Re: [AFMUG] Mikrotik vulnerabilities
AFAIK (assuming my firewall mastery isnt as awful as i think it is) I have a drop all input with an office ACL and allow connected winbox, but i do use romon with passwords. that should essentially "protect" shouldnt it? On Mon, Mar 26, 2018 at 8:24 PM, Adam Moffettwrote: > I'm sure everyone here has a super duper uber secure network and never has > to worry about something like this: > http://seclist.us/chimayred-reverse-engineering-of- > mikrotik-exploits-from-vault-7-cia-leaks.html > > That info is from January.

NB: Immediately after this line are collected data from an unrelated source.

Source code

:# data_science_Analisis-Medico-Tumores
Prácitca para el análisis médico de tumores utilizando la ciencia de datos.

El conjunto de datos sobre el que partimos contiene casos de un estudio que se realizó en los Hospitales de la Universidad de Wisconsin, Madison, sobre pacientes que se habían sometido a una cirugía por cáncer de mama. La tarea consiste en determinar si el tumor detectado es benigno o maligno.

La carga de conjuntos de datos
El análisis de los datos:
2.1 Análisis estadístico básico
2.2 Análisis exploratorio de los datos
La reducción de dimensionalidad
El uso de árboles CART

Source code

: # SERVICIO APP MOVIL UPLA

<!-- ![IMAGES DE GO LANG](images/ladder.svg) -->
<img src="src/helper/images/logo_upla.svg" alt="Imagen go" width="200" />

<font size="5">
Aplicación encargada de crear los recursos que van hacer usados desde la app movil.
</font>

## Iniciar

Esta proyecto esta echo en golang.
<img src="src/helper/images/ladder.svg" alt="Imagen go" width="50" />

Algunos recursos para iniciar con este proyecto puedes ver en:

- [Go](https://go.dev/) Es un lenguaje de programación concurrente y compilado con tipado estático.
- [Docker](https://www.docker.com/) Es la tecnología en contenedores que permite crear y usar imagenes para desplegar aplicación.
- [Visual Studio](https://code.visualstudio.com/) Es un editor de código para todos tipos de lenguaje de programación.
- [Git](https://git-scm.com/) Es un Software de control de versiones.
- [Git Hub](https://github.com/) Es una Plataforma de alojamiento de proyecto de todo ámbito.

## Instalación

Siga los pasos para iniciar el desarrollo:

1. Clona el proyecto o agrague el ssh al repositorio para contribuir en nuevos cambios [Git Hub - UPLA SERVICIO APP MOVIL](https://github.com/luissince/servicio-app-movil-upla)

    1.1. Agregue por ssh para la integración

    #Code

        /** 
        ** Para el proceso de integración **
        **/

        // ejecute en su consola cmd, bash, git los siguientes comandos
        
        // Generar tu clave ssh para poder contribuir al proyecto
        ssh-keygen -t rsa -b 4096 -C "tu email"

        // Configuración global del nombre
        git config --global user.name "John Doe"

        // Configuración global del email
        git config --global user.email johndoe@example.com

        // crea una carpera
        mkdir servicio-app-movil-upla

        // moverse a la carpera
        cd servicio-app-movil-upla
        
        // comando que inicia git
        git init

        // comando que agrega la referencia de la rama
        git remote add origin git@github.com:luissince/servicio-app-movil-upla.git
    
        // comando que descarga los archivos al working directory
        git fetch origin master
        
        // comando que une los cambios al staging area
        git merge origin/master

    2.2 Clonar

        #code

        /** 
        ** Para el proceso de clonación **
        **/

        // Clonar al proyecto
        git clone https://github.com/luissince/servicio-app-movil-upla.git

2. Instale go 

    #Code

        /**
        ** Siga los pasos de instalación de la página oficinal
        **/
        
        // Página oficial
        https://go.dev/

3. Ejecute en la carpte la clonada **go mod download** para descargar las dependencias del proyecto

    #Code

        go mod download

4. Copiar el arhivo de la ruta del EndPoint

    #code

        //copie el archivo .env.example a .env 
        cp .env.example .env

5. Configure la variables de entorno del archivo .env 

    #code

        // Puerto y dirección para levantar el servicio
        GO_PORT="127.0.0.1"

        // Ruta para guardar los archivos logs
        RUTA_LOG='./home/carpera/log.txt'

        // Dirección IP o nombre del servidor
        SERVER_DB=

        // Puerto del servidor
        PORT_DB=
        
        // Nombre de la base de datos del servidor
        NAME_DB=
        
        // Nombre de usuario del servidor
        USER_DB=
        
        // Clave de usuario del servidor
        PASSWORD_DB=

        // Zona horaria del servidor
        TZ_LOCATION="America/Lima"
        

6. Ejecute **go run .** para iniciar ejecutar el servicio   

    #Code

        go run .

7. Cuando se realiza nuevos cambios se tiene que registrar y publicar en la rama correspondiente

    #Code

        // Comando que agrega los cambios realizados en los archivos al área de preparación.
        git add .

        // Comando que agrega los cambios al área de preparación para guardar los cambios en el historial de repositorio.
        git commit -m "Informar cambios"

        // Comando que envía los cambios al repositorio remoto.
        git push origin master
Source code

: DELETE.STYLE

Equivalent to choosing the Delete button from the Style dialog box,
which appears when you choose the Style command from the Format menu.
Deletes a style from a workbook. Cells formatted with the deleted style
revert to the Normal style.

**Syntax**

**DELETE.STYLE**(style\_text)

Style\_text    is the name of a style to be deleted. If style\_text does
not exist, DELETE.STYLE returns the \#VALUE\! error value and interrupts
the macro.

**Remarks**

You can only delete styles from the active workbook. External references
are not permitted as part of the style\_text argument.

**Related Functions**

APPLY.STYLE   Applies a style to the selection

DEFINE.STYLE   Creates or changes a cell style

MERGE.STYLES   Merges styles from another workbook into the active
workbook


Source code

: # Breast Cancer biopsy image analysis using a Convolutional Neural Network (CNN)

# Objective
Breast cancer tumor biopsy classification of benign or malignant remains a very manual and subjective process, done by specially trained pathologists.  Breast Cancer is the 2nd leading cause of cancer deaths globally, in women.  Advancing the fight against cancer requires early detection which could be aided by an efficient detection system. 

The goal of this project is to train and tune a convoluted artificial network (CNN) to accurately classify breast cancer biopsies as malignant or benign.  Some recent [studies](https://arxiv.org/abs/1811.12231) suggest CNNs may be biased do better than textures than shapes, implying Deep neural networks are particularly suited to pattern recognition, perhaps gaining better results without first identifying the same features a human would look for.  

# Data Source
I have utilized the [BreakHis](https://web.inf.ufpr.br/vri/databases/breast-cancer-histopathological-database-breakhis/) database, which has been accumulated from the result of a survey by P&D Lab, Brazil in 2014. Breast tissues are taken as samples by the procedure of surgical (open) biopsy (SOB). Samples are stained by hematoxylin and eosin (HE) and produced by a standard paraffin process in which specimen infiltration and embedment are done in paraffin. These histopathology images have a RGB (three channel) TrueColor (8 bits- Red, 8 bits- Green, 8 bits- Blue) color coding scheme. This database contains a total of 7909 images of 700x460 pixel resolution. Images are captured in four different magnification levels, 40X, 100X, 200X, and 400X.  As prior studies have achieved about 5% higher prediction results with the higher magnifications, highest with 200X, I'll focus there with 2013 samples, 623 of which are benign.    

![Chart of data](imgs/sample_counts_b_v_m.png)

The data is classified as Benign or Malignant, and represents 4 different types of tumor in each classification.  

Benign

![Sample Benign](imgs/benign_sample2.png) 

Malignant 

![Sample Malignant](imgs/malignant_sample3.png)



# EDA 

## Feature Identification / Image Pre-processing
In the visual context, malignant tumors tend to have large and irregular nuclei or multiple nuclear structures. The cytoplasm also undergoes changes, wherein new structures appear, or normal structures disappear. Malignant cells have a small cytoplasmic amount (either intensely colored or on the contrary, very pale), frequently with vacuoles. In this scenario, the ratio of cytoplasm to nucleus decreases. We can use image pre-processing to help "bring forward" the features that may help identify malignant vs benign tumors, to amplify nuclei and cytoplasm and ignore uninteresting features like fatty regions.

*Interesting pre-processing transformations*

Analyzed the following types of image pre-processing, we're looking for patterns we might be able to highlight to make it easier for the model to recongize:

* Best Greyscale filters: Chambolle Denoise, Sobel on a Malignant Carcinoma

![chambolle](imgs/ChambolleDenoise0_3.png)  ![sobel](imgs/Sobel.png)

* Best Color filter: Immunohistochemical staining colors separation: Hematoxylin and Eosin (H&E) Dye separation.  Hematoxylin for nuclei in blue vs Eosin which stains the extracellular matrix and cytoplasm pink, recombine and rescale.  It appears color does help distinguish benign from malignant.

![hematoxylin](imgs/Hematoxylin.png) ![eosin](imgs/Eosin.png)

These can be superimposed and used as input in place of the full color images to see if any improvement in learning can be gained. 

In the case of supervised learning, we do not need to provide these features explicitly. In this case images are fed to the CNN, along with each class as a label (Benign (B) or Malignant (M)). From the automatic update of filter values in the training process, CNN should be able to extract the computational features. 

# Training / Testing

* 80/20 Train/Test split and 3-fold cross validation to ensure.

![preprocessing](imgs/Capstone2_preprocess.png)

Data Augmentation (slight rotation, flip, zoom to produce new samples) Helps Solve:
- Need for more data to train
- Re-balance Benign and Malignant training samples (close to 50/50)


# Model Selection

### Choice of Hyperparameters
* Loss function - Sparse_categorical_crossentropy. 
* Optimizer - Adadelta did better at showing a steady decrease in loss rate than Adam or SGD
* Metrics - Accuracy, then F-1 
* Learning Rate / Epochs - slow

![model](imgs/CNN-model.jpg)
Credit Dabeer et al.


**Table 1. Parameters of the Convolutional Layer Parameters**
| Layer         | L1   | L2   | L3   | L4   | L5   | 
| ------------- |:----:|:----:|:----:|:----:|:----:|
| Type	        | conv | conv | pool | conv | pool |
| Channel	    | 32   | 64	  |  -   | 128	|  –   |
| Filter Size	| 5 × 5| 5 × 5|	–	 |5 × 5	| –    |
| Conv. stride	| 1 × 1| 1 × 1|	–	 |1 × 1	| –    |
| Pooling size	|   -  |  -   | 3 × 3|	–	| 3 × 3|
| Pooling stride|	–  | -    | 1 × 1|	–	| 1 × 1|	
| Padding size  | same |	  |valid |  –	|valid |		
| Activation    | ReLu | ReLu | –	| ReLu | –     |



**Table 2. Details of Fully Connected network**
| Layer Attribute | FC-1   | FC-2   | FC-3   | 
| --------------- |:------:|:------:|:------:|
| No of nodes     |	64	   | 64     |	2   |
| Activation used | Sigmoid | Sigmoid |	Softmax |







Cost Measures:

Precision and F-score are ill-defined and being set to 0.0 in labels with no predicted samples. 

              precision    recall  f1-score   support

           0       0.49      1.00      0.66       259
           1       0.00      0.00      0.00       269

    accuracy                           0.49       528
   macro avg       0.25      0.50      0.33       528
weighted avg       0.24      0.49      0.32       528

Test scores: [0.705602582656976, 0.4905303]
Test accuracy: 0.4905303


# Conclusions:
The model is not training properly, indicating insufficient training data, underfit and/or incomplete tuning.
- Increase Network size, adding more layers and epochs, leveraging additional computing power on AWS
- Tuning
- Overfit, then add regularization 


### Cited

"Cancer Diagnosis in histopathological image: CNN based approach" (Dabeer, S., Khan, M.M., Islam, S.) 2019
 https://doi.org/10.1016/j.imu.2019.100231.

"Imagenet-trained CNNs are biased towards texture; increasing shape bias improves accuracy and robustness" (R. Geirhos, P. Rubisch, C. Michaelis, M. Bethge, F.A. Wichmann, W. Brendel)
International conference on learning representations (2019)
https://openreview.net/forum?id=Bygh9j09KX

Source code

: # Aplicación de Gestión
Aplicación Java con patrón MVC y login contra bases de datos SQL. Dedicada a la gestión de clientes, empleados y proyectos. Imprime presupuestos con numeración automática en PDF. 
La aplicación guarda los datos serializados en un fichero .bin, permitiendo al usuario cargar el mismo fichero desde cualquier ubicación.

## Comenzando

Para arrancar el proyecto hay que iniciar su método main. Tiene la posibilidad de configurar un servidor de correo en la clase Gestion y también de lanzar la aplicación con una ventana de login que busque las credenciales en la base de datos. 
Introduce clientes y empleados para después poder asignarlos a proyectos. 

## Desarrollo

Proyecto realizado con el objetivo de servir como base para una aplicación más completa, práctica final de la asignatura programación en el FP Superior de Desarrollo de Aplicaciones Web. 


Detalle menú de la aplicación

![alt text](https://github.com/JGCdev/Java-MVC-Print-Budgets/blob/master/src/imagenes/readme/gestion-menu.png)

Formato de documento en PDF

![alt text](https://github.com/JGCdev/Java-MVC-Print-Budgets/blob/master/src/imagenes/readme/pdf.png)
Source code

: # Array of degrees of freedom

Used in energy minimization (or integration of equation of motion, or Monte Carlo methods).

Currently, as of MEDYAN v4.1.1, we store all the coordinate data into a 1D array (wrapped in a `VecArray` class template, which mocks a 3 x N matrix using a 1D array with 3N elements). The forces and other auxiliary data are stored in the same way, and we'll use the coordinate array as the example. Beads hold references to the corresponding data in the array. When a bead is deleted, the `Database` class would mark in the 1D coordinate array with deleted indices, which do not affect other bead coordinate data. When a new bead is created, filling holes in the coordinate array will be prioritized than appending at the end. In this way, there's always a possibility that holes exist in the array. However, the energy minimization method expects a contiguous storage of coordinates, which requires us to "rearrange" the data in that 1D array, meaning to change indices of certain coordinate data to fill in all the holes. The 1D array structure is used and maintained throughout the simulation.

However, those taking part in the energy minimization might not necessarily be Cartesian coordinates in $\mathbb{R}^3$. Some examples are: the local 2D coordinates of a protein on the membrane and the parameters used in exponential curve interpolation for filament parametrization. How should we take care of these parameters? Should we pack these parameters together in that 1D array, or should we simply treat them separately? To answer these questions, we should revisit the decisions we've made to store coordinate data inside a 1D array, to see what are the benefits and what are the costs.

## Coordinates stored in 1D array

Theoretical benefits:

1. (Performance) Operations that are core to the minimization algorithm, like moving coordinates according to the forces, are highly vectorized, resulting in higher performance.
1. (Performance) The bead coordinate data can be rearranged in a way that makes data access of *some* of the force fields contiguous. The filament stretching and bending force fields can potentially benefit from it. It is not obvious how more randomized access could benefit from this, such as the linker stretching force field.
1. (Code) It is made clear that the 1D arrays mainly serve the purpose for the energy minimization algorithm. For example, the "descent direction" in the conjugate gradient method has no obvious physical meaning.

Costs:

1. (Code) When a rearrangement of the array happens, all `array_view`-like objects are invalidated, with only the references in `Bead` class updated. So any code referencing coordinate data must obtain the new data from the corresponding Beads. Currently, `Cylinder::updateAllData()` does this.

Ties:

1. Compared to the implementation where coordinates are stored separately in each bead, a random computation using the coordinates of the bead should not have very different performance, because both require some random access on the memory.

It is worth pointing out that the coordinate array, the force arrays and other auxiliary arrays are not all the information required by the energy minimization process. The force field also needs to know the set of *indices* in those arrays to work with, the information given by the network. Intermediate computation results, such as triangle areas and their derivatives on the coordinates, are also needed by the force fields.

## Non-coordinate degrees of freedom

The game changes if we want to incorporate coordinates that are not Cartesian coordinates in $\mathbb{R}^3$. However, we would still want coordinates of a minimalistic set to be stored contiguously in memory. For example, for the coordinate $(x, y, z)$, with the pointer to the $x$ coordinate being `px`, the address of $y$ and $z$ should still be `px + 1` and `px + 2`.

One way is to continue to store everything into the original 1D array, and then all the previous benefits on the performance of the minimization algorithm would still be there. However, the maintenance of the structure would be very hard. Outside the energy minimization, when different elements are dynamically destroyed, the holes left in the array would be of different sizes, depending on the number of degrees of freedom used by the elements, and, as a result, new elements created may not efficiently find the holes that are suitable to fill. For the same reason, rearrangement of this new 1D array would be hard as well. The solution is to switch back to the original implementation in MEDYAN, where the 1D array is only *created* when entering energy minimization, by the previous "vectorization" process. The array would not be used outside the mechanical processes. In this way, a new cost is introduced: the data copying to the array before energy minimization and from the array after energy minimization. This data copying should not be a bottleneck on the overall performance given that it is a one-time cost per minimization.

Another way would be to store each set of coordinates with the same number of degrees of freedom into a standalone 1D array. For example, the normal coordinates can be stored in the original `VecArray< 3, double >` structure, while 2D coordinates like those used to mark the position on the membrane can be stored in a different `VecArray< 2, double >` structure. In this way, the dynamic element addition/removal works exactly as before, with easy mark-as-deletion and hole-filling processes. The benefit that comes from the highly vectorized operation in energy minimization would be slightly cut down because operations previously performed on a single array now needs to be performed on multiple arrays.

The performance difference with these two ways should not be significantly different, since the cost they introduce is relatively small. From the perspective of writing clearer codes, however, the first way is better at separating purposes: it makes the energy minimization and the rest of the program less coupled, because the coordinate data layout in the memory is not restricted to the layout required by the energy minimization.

If you have a MIPS BE or x86 mikrotik on ROS > 6.38.4 or lower and have the http service exposed to the world then you > could be hit by this. The remotely executable code could be anything, even > a remote shell which the attacker can use for any kind of additional > ongoing nonsense. Their CPU usage will show up as "unclassified" in Tool > -> Profile. I plead the 5th on how I know that last part. > > Also on March 12 they announced a remote exploit in the SMB service. I > don't imagine most of us use the SMB service though. >
[AFMUG] Mikrotik vulnerabilities
I'm sure everyone here has a super duper uber secure network and never has to worry about something like this: http://seclist.us/chimayred-reverse-engineering-of-mikrotik-exploits-from-vault-7-cia-leaks.html That info is from January. If you have a MIPS BE or x86 mikrotik on ROS 6.38.4 or lower and have the http service exposed to the world then you could be hit by this. The remotely executable code could be anything, even a remote shell which the attacker can use for any kind of additional ongoing nonsense. Their CPU usage will show up as "unclassified" in Tool -> Profile. I plead the 5th on how I know that last part. Also on March 12 they announced a remote exploit in the SMB service. I don't imagine most of us use the SMB service though.